## Task goal
Set down word for word the lines that begin the entries and run through the line containing "برای انجام این". Give nothing further.
(Given data begins)
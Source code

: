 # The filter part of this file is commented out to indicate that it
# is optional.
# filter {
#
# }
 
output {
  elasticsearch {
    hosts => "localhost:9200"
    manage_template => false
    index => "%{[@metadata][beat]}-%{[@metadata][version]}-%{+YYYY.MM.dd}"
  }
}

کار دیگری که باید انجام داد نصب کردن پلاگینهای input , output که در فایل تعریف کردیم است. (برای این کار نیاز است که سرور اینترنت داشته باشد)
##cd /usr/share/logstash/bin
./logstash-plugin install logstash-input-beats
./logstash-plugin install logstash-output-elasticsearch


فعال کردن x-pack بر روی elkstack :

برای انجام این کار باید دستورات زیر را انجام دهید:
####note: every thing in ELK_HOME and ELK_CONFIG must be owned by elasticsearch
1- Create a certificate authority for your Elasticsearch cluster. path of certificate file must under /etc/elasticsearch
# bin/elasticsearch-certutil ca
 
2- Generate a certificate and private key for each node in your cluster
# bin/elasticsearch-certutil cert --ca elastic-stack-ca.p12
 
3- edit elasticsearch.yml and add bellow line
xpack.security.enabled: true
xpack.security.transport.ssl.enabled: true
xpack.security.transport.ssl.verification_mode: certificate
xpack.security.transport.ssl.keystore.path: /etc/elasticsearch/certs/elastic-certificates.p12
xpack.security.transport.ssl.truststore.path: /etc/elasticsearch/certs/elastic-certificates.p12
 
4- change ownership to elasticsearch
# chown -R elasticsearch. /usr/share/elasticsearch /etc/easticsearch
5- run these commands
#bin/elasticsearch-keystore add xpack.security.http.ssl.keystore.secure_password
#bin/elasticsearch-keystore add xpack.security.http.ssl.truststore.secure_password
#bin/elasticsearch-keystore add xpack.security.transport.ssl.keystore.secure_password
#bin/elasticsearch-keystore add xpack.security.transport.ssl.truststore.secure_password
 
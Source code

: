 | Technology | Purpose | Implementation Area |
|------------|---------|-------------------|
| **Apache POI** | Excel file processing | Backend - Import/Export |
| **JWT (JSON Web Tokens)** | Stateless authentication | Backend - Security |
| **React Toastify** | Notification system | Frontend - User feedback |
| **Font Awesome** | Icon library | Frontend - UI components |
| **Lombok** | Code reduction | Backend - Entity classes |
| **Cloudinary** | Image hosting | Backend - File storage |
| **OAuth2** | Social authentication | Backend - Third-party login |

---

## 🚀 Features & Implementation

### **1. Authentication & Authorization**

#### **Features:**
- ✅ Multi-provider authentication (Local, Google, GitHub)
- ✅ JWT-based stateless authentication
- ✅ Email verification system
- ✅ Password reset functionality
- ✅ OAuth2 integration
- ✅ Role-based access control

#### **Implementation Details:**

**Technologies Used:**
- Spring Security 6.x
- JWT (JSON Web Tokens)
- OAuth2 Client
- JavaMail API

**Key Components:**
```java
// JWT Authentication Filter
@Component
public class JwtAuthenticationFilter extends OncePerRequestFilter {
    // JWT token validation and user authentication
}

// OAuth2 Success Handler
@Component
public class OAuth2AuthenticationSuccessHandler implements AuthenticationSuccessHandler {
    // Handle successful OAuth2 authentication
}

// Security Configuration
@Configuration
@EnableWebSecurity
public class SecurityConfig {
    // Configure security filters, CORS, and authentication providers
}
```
(Given data ends)
## Answer area
Source code

: # The filter part of this file is commented out to indicate that it
# is optional.
# filter {
#
# }
 
output {
  elasticsearch {
    hosts => "localhost:9200"
    manage_template => false
    index => "%{[@metadata][beat]}-%{[@metadata][version]}-%{+YYYY.MM.dd}"
  }
}

کار دیگری که باید انجام داد نصب کردن پلاگینهای input , output که در فایل تعریف کردیم است. (برای این کار نیاز است که سرور اینترنت داشته باشد)
##cd /usr/share/logstash/bin
./logstash-plugin install logstash-input-beats
./logstash-plugin install logstash-output-elasticsearch


فعال کردن x-pack بر روی elkstack :

برای انجام این کار باید دستورات زیر را انجام دهید:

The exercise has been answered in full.